Across the U.S. last year, more than 2,300 residential properties priced at $10 million or more changed hands across the 30 major markets the brokerage profiled—more than twice as many deals as in 2020.
Los Angeles took the lion’s share of those trophy-home sales, with 27.3%—or 628—of all $10 million-plus sales occurring in La La Land.
“The majority of the top 1% have seen a dramatic increase in overall wealth,” Carl Gambino, a Compass agent in Los Angeles, said in the report.
“Many look at luxury real estate as a safe and appreciating asset that’s a hedge against inflation. Furthermore, many buyers are pursuing very few prime properties which have created a strong seller’s market causing prices to explode,” he added.
Next in line was Manhattan, with 326 transactions, followed by Palm Beach, Florida, with 203.
Those rankings were echoed in the cash being spent in each locale.
Across all 30 markets analyzed, more than $40 billion was spent on residential real estate at or above $10 million, the report said, a 138% surge from 2020. But it was Los Angeles where the most was transacted on ultra-prime property—$10.6 billion.
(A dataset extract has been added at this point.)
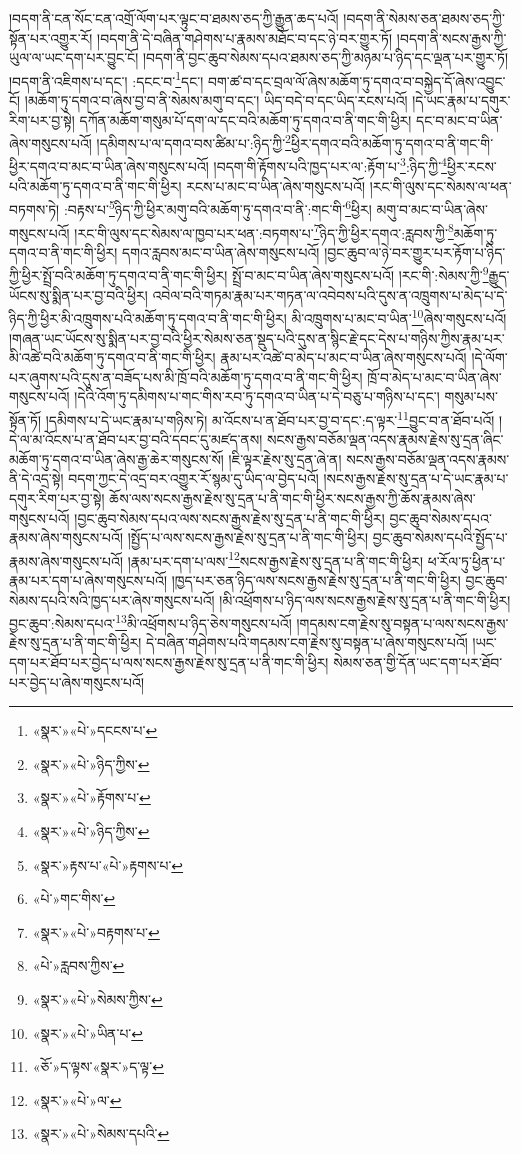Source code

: །བདག་ནི་ངན་སོང་ངན་འགྲོ་ལོག་པར་ལྟུང་བ་ཐམས་ཅད་ཀྱི་རྒྱུན་ཆད་པའོ། །བདག་ནི་སེམས་ཅན་ཐམས་ཅད་ཀྱི་སྟོན་པར་འགྱུར་རོ། །བདག་ནི་དེ་བཞིན་གཤེགས་པ་རྣམས་མཐོང་བ་དང་ཉེ་བར་གྱུར་ཏོ། །བདག་ནི་སངས་རྒྱས་ཀྱི་ཡུལ་ལ་ཡང་དག་པར་བྱུང་ངོ། །བདག་ནི་བྱང་ཆུབ་སེམས་དཔའ་ཐམས་ཅད་ཀྱི་མཉམ་པ་ཉིད་དང་ལྡན་པར་གྱུར་ཏོ། །བདག་ནི་འཇིགས་པ་དང་། :དངང་བ་\footnote{«སྣར་»«པེ་»དངངས་པ་}དང་། བག་ཚ་བ་དང་བྲལ་ལོ་ཞེས་མཆོག་ཏུ་དགའ་བ་བསྐྱེད་དོ་ཞེས་འབྱུང་ངོ། །མཆོག་ཏུ་དགའ་བ་ཞེས་བྱ་བ་ནི་སེམས་མགུ་བ་དང་། ཡིད་བདེ་བ་དང་ཡིད་རངས་པའོ། །དེ་ཡང་རྣམ་པ་དགུར་རིག་པར་བྱ་སྟེ། དཀོན་མཆོག་གསུམ་པོ་དག་ལ་དང་བའི་མཆོག་ཏུ་དགའ་བ་ནི་གང་གི་ཕྱིར། དང་བ་མང་བ་ཡིན་ཞེས་གསུངས་པའོ། །དམིགས་པ་ལ་དགའ་བས་ཚིམ་པ་:ཉིད་ཀྱི་\footnote{«སྣར་»«པེ་»ཉིད་ཀྱིས་}ཕྱིར་དགའ་བའི་མཆོག་ཏུ་དགའ་བ་ནི་གང་གི་ཕྱིར་དགའ་བ་མང་བ་ཡིན་ཞེས་གསུངས་པའོ། །བདག་གི་རྟོགས་པའི་ཁྱད་པར་ལ་:རྟོག་པ་\footnote{«སྣར་»«པེ་»རྟོགས་པ་}:ཉིད་ཀྱི་\footnote{«སྣར་»«པེ་»ཉིད་ཀྱིས་}ཕྱིར་རངས་པའི་མཆོག་ཏུ་དགའ་བ་ནི་གང་གི་ཕྱིར། རངས་པ་མང་བ་ཡིན་ཞེས་གསུངས་པའོ། །རང་གི་ལུས་དང་སེམས་ལ་ཕན་བཏགས་ཏེ། :བརྟས་པ་\footnote{«སྣར་»རྟས་པ་«པེ་»རྟགས་པ་}ཉིད་ཀྱི་ཕྱིར་མགུ་བའི་མཆོག་ཏུ་དགའ་བ་ནི་:གང་གི་\footnote{«པེ་»གང་གིས་}ཕྱིར། མགུ་བ་མང་བ་ཡིན་ཞེས་གསུངས་པའོ། །རང་གི་ལུས་དང་སེམས་ལ་ཁྱབ་པར་ཕན་:བཏགས་པ་\footnote{«སྣར་»«པེ་»བརྟགས་པ་}ཉིད་ཀྱི་ཕྱིར་དགའ་:རླབས་ཀྱི་\footnote{«པེ་»རླབས་ཀྱིས་}མཆོག་ཏུ་དགའ་བ་ནི་གང་གི་ཕྱིར། དགའ་རླབས་མང་བ་ཡིན་ཞེས་གསུངས་པའོ། །བྱང་ཆུབ་ལ་ཉེ་བར་གྱུར་པར་རྟོག་པ་ཉིད་ཀྱི་ཕྱིར་སྤྲོ་བའི་མཆོག་ཏུ་དགའ་བ་ནི་གང་གི་ཕྱིར། སྤྲོ་བ་མང་བ་ཡིན་ཞེས་གསུངས་པའོ། །རང་གི་:སེམས་ཀྱི་\footnote{«སྣར་»«པེ་»སེམས་ཀྱིས་}རྒྱུད་ཡོངས་སུ་སྨིན་པར་བྱ་བའི་ཕྱིར། འབེལ་བའི་གཏམ་རྣམ་པར་གཏན་ལ་འབེབས་པའི་དུས་ན་འཁྲུགས་པ་མེད་པ་དེ་ཉིད་ཀྱི་ཕྱིར་མི་འཁྲུགས་པའི་མཆོག་ཏུ་དགའ་བ་ནི་གང་གི་ཕྱིར། མི་འཁྲུགས་པ་མང་བ་ཡིན་\footnote{«སྣར་»«པེ་»ཡིན་པ་}ཞེས་གསུངས་པའོ། །གཞན་ཡང་ཡོངས་སུ་སྨིན་པར་བྱ་བའི་ཕྱིར་སེམས་ཅན་སྡུད་པའི་དུས་ན་སྙིང་རྗེ་དང་དེས་པ་གཉིས་ཀྱིས་རྣམ་པར་མི་འཚེ་བའི་མཆོག་ཏུ་དགའ་བ་ནི་གང་གི་ཕྱིར། རྣམ་པར་འཚེ་བ་མེད་པ་མང་བ་ཡིན་ཞེས་གསུངས་པའོ། །དེ་ལོག་པར་ཞུགས་པའི་དུས་ན་བཟོད་པས་མི་ཁྲོ་བའི་མཆོག་ཏུ་དགའ་བ་ནི་གང་གི་ཕྱིར། ཁྲོ་བ་མེད་པ་མང་བ་ཡིན་ཞེས་གསུངས་པའོ། །དེའི་འོག་ཏུ་དམིགས་པ་གང་གིས་རབ་ཏུ་དགའ་བ་ཡིན་པ་དེ་བཅུ་པ་གཉིས་པ་དང་། གསུམ་པས་སྟོན་ཏོ། །དམིགས་པ་དེ་ཡང་རྣམ་པ་གཉིས་ཏེ། མ་འོངས་པ་ན་ཐོབ་པར་བྱ་བ་དང་:ད་ལྟར་\footnote{«ཅོ་»ད་ལྟས་«སྣར་»ད་ལྟ་}བྱུང་བ་ན་ཐོབ་པའོ། །དེ་ལ་མ་འོངས་པ་ན་ཐོབ་པར་བྱ་བའི་དབང་དུ་མཛད་ནས། སངས་རྒྱས་བཅོམ་ལྡན་འདས་རྣམས་རྗེས་སུ་དྲན་ཞིང་མཆོག་ཏུ་དགའ་བ་ཡིན་ཞེས་རྒྱ་ཆེར་གསུངས་སོ། །ཇི་ལྟར་རྗེས་སུ་དྲན་ཞེ་ན། སངས་རྒྱས་བཅོམ་ལྡན་འདས་རྣམས་ནི་དེ་འདྲ་སྟེ། བདག་ཀྱང་དེ་འདྲ་བར་འགྱུར་རོ་སྙམ་དུ་ཡིད་ལ་བྱེད་པའོ། །སངས་རྒྱས་རྗེས་སུ་དྲན་པ་དེ་ཡང་རྣམ་པ་དགུར་རིག་པར་བྱ་སྟེ། ཆོས་ལས་སངས་རྒྱས་རྗེས་སུ་དྲན་པ་ནི་གང་གི་ཕྱིར་སངས་རྒྱས་ཀྱི་ཆོས་རྣམས་ཞེས་གསུངས་པའོ། །བྱང་ཆུབ་སེམས་དཔའ་ལས་སངས་རྒྱས་རྗེས་སུ་དྲན་པ་ནི་གང་གི་ཕྱིར། བྱང་ཆུབ་སེམས་དཔའ་རྣམས་ཞེས་གསུངས་པའོ། །སྤྱོད་པ་ལས་སངས་རྒྱས་རྗེས་སུ་དྲན་པ་ནི་གང་གི་ཕྱིར། བྱང་ཆུབ་སེམས་དཔའི་སྤྱོད་པ་རྣམས་ཞེས་གསུངས་པའོ། །རྣམ་པར་དག་པ་ལས་\footnote{«སྣར་»«པེ་»ལ་}སངས་རྒྱས་རྗེས་སུ་དྲན་པ་ནི་གང་གི་ཕྱིར། ཕ་རོལ་ཏུ་ཕྱིན་པ་རྣམ་པར་དག་པ་ཞེས་གསུངས་པའོ། །ཁྱད་པར་ཅན་ཉིད་ལས་སངས་རྒྱས་རྗེས་སུ་དྲན་པ་ནི་གང་གི་ཕྱིར། བྱང་ཆུབ་སེམས་དཔའི་སའི་ཁྱད་པར་ཞེས་གསུངས་པའོ། །མི་འཕྲོགས་པ་ཉིད་ལས་སངས་རྒྱས་རྗེས་སུ་དྲན་པ་ནི་གང་གི་ཕྱིར། བྱང་ཆུབ་:སེམས་དཔའ་\footnote{«སྣར་»«པེ་»སེམས་དཔའི་}མི་འཕྲོགས་པ་ཉིད་ཅེས་གསུངས་པའོ། །གདམས་ངག་རྗེས་སུ་བསྟན་པ་ལས་སངས་རྒྱས་རྗེས་སུ་དྲན་པ་ནི་གང་གི་ཕྱིར། དེ་བཞིན་གཤེགས་པའི་གདམས་ངག་རྗེས་སུ་བསྟན་པ་ཞེས་གསུངས་པའོ། །ཡང་དག་པར་ཐོབ་པར་བྱེད་པ་ལས་སངས་རྒྱས་རྗེས་སུ་དྲན་པ་ནི་གང་གི་ཕྱིར། སེམས་ཅན་གྱི་དོན་ཡང་དག་པར་ཐོབ་པར་བྱེད་པ་ཞེས་གསུངས་པའོ།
In Manhattan, the total sum spent on such homes was $6.31 billion, and $3.75 billion in Palm Beach, according to Compass.
It’s no surprise that huge sums of money were spent on scores of ultra-lavish homes across the country’s most well-established high-end markets, given the strength of the stock market and surge in housing activity in general last year. More unexpected is where the largest increases in those high-end sales and transaction volumes were.
It was Austin, Texas, that recorded the biggest leap in $10 million-plus sales, with 11 such homes trading last year, a 450% increase from 2020 the report said.
“We are projecting a very strong 2022 overall in Austin and Central Texas,” Gary Dolch, a Compass agent in Austin, said in the report. “We already see solid tailwinds for Q1 and Q2 with limited supply and strong demand we’re already receiving multiple offers. As good as it’s been here, we think we’re still in the early days with at least a five-year runway ahead of us, especially in executive estates, waterfront, and ranch properties.”
In terms of dollar volume, suburban Long Island—excluding the Hamptons—witnessed the most significant annual gains. A total of $101 million was spent on properties at and above $10 million last year, a nearly 854% surge compared to 2020.